Restate word for word the lines between the start of the material and the line with "at Mount Rushmore</a></th>", keeping both of those ends and none of the pictures.

══════════════════════════════

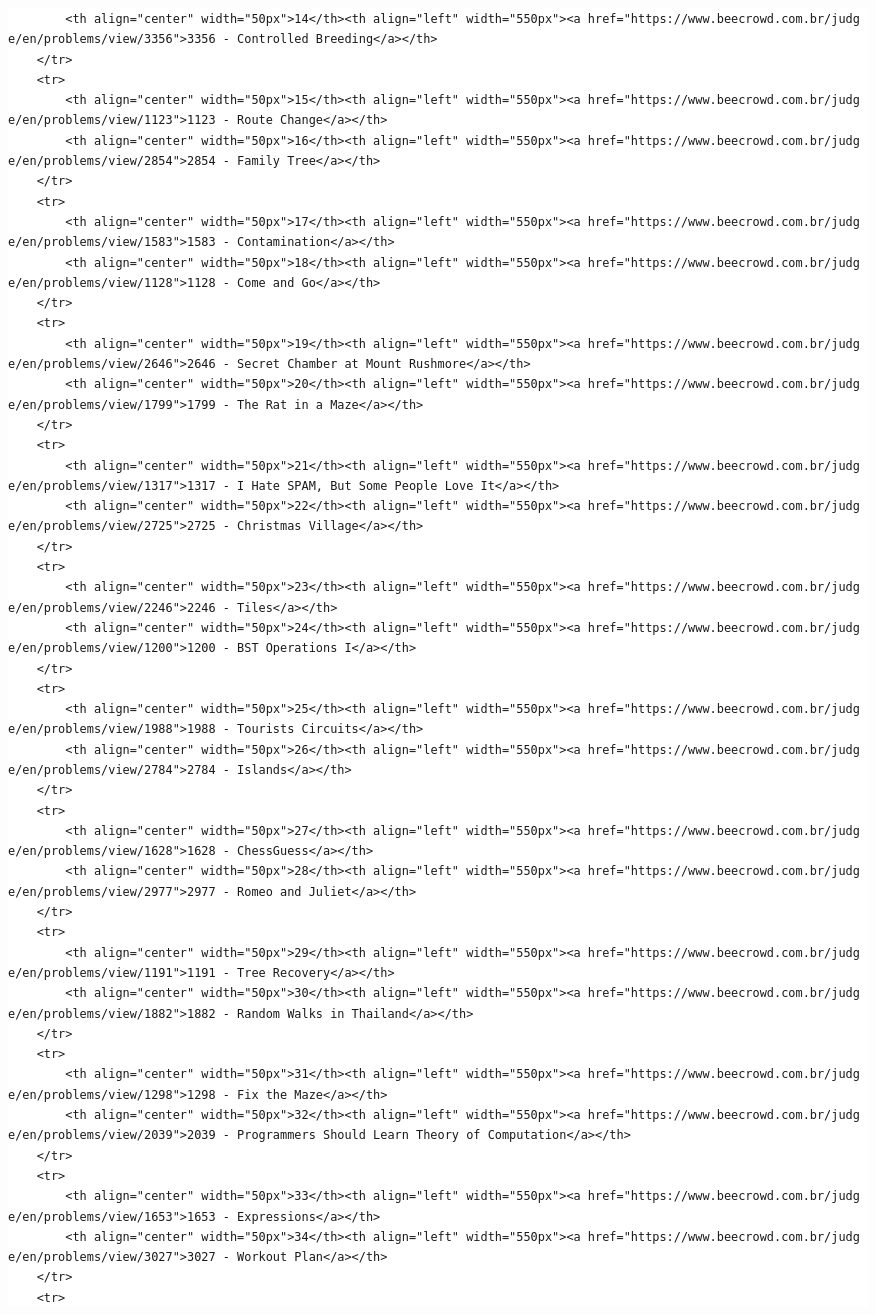             <th align="center" width="50px">14</th><th align="left" width="550px"><a href="https://www.beecrowd.com.br/judge/en/problems/view/3356">3356 - Controlled Breeding</a></th>
        </tr>
        <tr>
            <th align="center" width="50px">15</th><th align="left" width="550px"><a href="https://www.beecrowd.com.br/judge/en/problems/view/1123">1123 - Route Change</a></th>
            <th align="center" width="50px">16</th><th align="left" width="550px"><a href="https://www.beecrowd.com.br/judge/en/problems/view/2854">2854 - Family Tree</a></th>
        </tr>
        <tr>
            <th align="center" width="50px">17</th><th align="left" width="550px"><a href="https://www.beecrowd.com.br/judge/en/problems/view/1583">1583 - Contamination</a></th>
            <th align="center" width="50px">18</th><th align="left" width="550px"><a href="https://www.beecrowd.com.br/judge/en/problems/view/1128">1128 - Come and Go</a></th>
        </tr>
        <tr>
            <th align="center" width="50px">19</th><th align="left" width="550px"><a href="https://www.beecrowd.com.br/judge/en/problems/view/2646">2646 - Secret Chamber at Mount Rushmore</a></th>
            <th align="center" width="50px">20</th><th align="left" width="550px"><a href="https://www.beecrowd.com.br/judge/en/problems/view/1799">1799 - The Rat in a Maze</a></th>
        </tr>
        <tr>
            <th align="center" width="50px">21</th><th align="left" width="550px"><a href="https://www.beecrowd.com.br/judge/en/problems/view/1317">1317 - I Hate SPAM, But Some People Love It</a></th>
            <th align="center" width="50px">22</th><th align="left" width="550px"><a href="https://www.beecrowd.com.br/judge/en/problems/view/2725">2725 - Christmas Village</a></th>
        </tr>
        <tr>
            <th align="center" width="50px">23</th><th align="left" width="550px"><a href="https://www.beecrowd.com.br/judge/en/problems/view/2246">2246 - Tiles</a></th>
            <th align="center" width="50px">24</th><th align="left" width="550px"><a href="https://www.beecrowd.com.br/judge/en/problems/view/1200">1200 - BST Operations I</a></th>
        </tr>
        <tr>
            <th align="center" width="50px">25</th><th align="left" width="550px"><a href="https://www.beecrowd.com.br/judge/en/problems/view/1988">1988 - Tourists Circuits</a></th>
            <th align="center" width="50px">26</th><th align="left" width="550px"><a href="https://www.beecrowd.com.br/judge/en/problems/view/2784">2784 - Islands</a></th>
        </tr>
        <tr>
            <th align="center" width="50px">27</th><th align="left" width="550px"><a href="https://www.beecrowd.com.br/judge/en/problems/view/1628">1628 - ChessGuess</a></th>
            <th align="center" width="50px">28</th><th align="left" width="550px"><a href="https://www.beecrowd.com.br/judge/en/problems/view/2977">2977 - Romeo and Juliet</a></th>
        </tr>
        <tr>
            <th align="center" width="50px">29</th><th align="left" width="550px"><a href="https://www.beecrowd.com.br/judge/en/problems/view/1191">1191 - Tree Recovery</a></th>
            <th align="center" width="50px">30</th><th align="left" width="550px"><a href="https://www.beecrowd.com.br/judge/en/problems/view/1882">1882 - Random Walks in Thailand</a></th>
        </tr>
        <tr>
            <th align="center" width="50px">31</th><th align="left" width="550px"><a href="https://www.beecrowd.com.br/judge/en/problems/view/1298">1298 - Fix the Maze</a></th>
            <th align="center" width="50px">32</th><th align="left" width="550px"><a href="https://www.beecrowd.com.br/judge/en/problems/view/2039">2039 - Programmers Should Learn Theory of Computation</a></th>
        </tr>
        <tr>
            <th align="center" width="50px">33</th><th align="left" width="550px"><a href="https://www.beecrowd.com.br/judge/en/problems/view/1653">1653 - Expressions</a></th>
            <th align="center" width="50px">34</th><th align="left" width="550px"><a href="https://www.beecrowd.com.br/judge/en/problems/view/3027">3027 - Workout Plan</a></th>
        </tr>
        <tr>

══════════════════════════════

Exercise result:
             <th align="center" width="50px">14</th><th align="left" width="550px"><a href="https://www.beecrowd.com.br/judge/en/problems/view/3356">3356 - Controlled Breeding</a></th>
        </tr>
        <tr>
            <th align="center" width="50px">15</th><th align="left" width="550px"><a href="https://www.beecrowd.com.br/judge/en/problems/view/1123">1123 - Route Change</a></th>
            <th align="center" width="50px">16</th><th align="left" width="550px"><a href="https://www.beecrowd.com.br/judge/en/problems/view/2854">2854 - Family Tree</a></th>
        </tr>
        <tr>
            <th align="center" width="50px">17</th><th align="left" width="550px"><a href="https://www.beecrowd.com.br/judge/en/problems/view/1583">1583 - Contamination</a></th>
            <th align="center" width="50px">18</th><th align="left" width="550px"><a href="https://www.beecrowd.com.br/judge/en/problems/view/1128">1128 - Come and Go</a></th>
        </tr>
        <tr>
            <th align="center" width="50px">19</th><th align="left" width="550px"><a href="https://www.beecrowd.com.br/judge/en/problems/view/2646">2646 - Secret Chamber at Mount Rushmore</a></th>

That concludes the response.